In January 1995, religious-oriented independent station KWHB (channel 47) became a part-time affiliate of The WB for the Tulsa market, offering family-oriented prime time shows (such as 7th Heaven, The Parent 'Hood, Smart Guy and Sister, Sister) and animated series from its daytime children's block, Kids' WB. The strict content guidelines for secular programs carried on ministerial owner LeSEA Broadcasting's television outlets resulted in KWHB refusing carriage of programs that contained strong profanity, violent or sexual content (such as Savannah, Unhappily Ever After, Charmed and Buffy the Vampire Slayer) on the belief that they would offend the sensibilities of channel 47's mostly Christian and Evangelical viewership, substituting them with ministry and televangelist programs, sports or secular syndicated programs instead. The preempted programs could only be seen in the market via WGN until it ceased distribution of The WB over its national feed in October 1999.[8][9] The WB would soon begin to regret affiliating with a conservative religious station because of LeSEA's preemption policies, and began making plans to move its programming elsewhere. On August 27, 1998, Tulsa Channel 19 LLC (a group owned by KM Communications president Myoung Hwa Bae, Northwestern Television principal owner Bruce Fox, and Natura Communications owner Todd P. Robinson, whose companies each competed for the permit before agreeing to merge their applications in December 1996) obtained approval for a license and construction permit to sign on a proposed television station on UHF channel 19, a long-unutilized frequency assigned to Muskogee. On March 9, 1999, Larkspur, California-based Tulsa Communications LLC purchased a 51% controlling stake in KWBT for $4.59 million; the sale was finalized on June 1, 1999.[10][11][12][13]
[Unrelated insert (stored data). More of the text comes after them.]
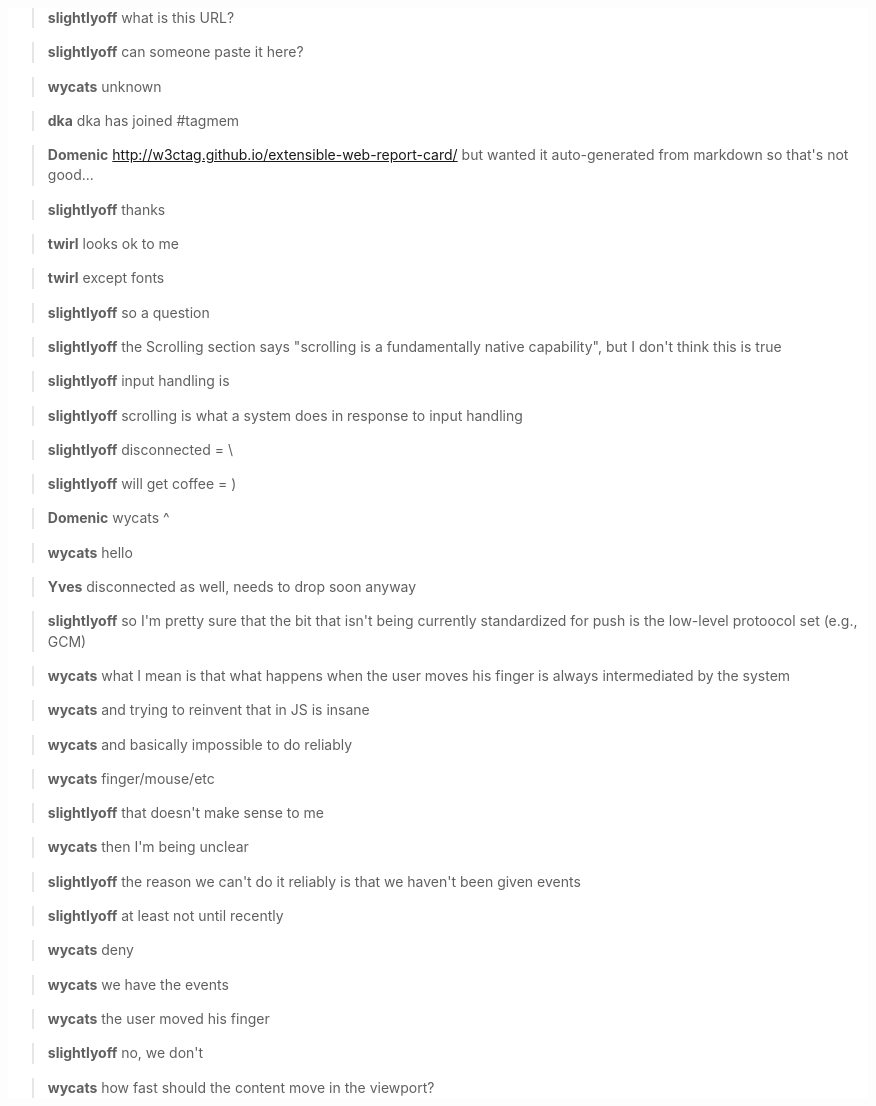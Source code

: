 >  **slightlyoff** what is this URL?

>  **slightlyoff** can someone paste it here?

>  **wycats** unknown

>  **dka** dka has joined #tagmem

>  **Domenic** http://w3ctag.github.io/extensible-web-report-card/ but wanted it auto-generated from markdown so that's not good...

>  **slightlyoff** thanks

>  **twirl** looks ok to me

>  **twirl** except fonts

>  **slightlyoff** so a question

>  **slightlyoff** the Scrolling section says "scrolling is a fundamentally native capability", but I don't think this is true

>  **slightlyoff** input handling is

>  **slightlyoff** scrolling is what a system does in response to input handling

>  **slightlyoff** disconnected = \

>  **slightlyoff** will get coffee = )

>  **Domenic** wycats ^

>  **wycats** hello

>  **Yves** disconnected as well, needs to drop soon anyway

>  **slightlyoff** so I'm pretty sure that the bit that isn't being currently standardized for push is the low-level protoocol set (e.g., GCM)

>  **wycats** what I mean is that what happens when the user moves his finger is always intermediated by the system

>  **wycats** and trying to reinvent that in JS is insane

>  **wycats** and basically impossible to do reliably

>  **wycats** finger/mouse/etc

>  **slightlyoff** that doesn't make sense to me

>  **wycats** then I'm being unclear

>  **slightlyoff** the reason we can't do it reliably is that we haven't been given events

>  **slightlyoff** at least not until recently

>  **wycats** deny

>  **wycats** we have the events

>  **wycats** the user moved his finger

>  **slightlyoff** no, we don't

>  **wycats** how fast should the content move in the viewport?
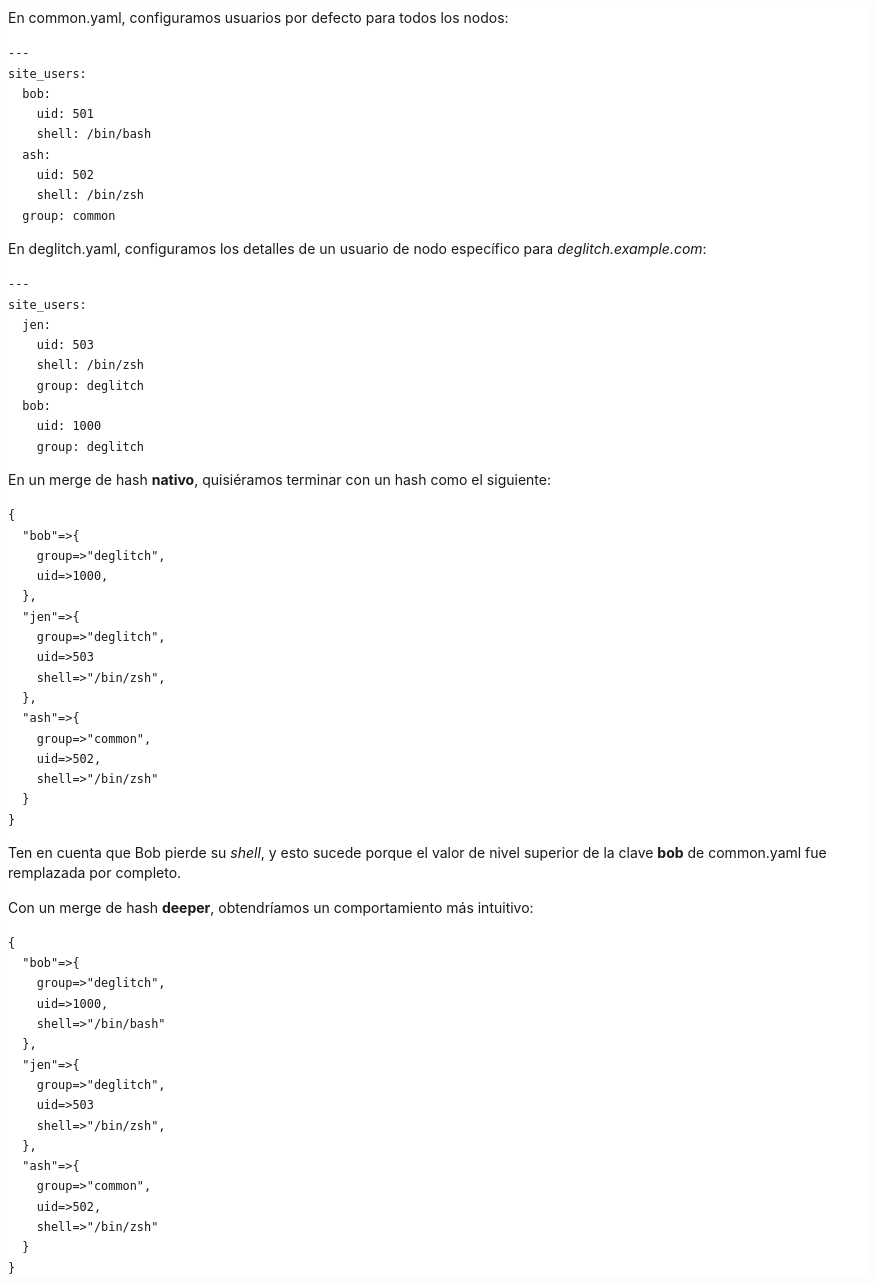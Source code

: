 En common.yaml, configuramos usuarios por defecto para todos los nodos:

	---
    site_users:
      bob:
        uid: 501
        shell: /bin/bash
      ash:
        uid: 502
        shell: /bin/zsh
	  group: common

En deglitch.yaml, configuramos los detalles de un usuario de nodo específico para *deglitch.example.com*:

	---
    site_users:
      jen:
        uid: 503
        shell: /bin/zsh
        group: deglitch
      bob:
        uid: 1000
        group: deglitch

En un merge de hash **nativo**, quisiéramos terminar con un hash como el siguiente:

	{
      "bob"=>{
        group=>"deglitch",
        uid=>1000,
      },
      "jen"=>{
        group=>"deglitch",
        uid=>503
        shell=>"/bin/zsh",
      },
      "ash"=>{
        group=>"common",
        uid=>502,
        shell=>"/bin/zsh"
      }
    }

Ten en cuenta que Bob pierde su *shell*, y esto sucede porque el valor de nivel superior de la clave **bob** de common.yaml fue remplazada por completo.

Con un merge de hash **deeper**, obtendríamos un comportamiento más intuitivo:

	{
      "bob"=>{
        group=>"deglitch",
        uid=>1000,
        shell=>"/bin/bash"
      },
      "jen"=>{
        group=>"deglitch",
        uid=>503
        shell=>"/bin/zsh",
      },
      "ash"=>{
        group=>"common",
        uid=>502,
        shell=>"/bin/zsh"
      }
    }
Channel 19 first signed on the air as KWBT (for "WB Tulsa," in reference to the affiliation) at 8:00 a.m. on September 12, 1999.[14][15] The station – which became the first full-time WB affiliate to service the Tulsa market at its sign-on – originally operated from studio facilities located at the intersection of East 14th Street and South 69th East Avenue in southeast Tulsa. Alongside WB prime time programming and a blend of cartoons from both Kids' WB and via the syndication market, KWBT initially carried recent and classic off-network sitcoms and drama series, some first-run syndicated scripted programs, talk shows, court shows and reality-based lifestyle and dating series, and sporting events. Since KWBT signed on just as The WB was preparing to add a sixth night (Friday) to its prime time schedule, channel 19 did not rely as much on feature films to fill its evening schedule like other WB-affiliated stations that had joined the network beforehand, opting instead to offer three movie presentations per week on weekend afternoons as well as a 7:00 p.m. movie showcase on Saturdays. Some of the syndication offerings on KWBT's initial lineup previously were not able to obtain local carriage due to the lack of available time slot clearances on Tulsa's five major network affiliates – NBC affiliate KJRH-TV (channel 2), CBS affiliate KOTV (channel 6), ABC affiliate KTUL (channel 8), Fox affiliate KOKI-TV (channel 23) and UPN affiliate KTFO (channel 41, now MyNetworkTV affiliate KMYT-TV) – as well as KWHB. (For the reasons concerning The WB's prior partnership with KWHB, in preparation for the network's fall 1999 premiere week, KWBT included some returning WB prime time shows that channel 47 had declined to carry, as part of an evening catch-up block that aired during the week of September 12.)[14]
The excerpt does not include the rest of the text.